**The problem**: Check every line of the entries for the string "with" and return the ones that contain it.

========================================================================

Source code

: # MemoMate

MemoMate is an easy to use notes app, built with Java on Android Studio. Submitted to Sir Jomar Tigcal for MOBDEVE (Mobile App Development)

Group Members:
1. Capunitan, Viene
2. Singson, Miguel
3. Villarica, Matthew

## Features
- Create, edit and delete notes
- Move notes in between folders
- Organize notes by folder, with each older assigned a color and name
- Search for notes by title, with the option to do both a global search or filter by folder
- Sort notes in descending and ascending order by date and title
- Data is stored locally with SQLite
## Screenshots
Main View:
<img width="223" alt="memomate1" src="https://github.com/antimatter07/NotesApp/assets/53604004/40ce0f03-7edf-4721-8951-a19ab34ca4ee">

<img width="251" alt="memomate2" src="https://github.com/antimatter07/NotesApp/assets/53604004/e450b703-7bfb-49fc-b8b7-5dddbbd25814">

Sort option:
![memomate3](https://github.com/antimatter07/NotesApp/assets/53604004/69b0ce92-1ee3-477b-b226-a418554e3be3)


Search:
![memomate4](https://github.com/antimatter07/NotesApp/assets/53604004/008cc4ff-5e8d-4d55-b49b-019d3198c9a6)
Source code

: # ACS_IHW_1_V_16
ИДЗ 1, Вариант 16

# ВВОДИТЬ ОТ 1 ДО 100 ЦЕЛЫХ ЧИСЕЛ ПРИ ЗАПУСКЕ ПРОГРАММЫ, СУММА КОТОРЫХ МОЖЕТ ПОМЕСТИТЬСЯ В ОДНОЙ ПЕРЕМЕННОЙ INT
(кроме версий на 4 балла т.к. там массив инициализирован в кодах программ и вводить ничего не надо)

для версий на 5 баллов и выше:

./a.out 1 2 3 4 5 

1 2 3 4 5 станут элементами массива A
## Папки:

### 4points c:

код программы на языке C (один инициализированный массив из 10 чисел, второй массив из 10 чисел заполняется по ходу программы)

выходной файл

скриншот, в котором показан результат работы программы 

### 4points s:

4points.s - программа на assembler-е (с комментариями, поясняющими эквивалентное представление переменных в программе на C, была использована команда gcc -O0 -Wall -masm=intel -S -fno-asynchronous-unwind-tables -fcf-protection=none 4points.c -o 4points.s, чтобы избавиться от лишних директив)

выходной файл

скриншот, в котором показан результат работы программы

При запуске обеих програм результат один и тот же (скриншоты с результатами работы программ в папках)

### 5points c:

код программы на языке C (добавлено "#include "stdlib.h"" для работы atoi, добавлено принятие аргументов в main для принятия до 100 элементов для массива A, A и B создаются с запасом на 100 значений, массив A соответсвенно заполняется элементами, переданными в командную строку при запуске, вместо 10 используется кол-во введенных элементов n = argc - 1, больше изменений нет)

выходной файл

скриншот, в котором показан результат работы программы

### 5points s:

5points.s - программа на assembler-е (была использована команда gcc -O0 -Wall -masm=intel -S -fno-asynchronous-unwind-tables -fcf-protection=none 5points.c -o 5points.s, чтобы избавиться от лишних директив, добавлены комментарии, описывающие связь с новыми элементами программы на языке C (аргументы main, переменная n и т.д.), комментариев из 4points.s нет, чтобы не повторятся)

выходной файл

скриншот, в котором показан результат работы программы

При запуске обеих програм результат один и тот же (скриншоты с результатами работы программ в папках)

========================================================================

**Problem solution**:
MemoMate is an easy to use notes app, built with Java on Android Studio. Submitted to Sir Jomar Tigcal for MOBDEVE (Mobile App Development)
- Organize notes by folder, with each older assigned a color and name
- Search for notes by title, with the option to do both a global search or filter by folder
- Data is stored locally with SQLite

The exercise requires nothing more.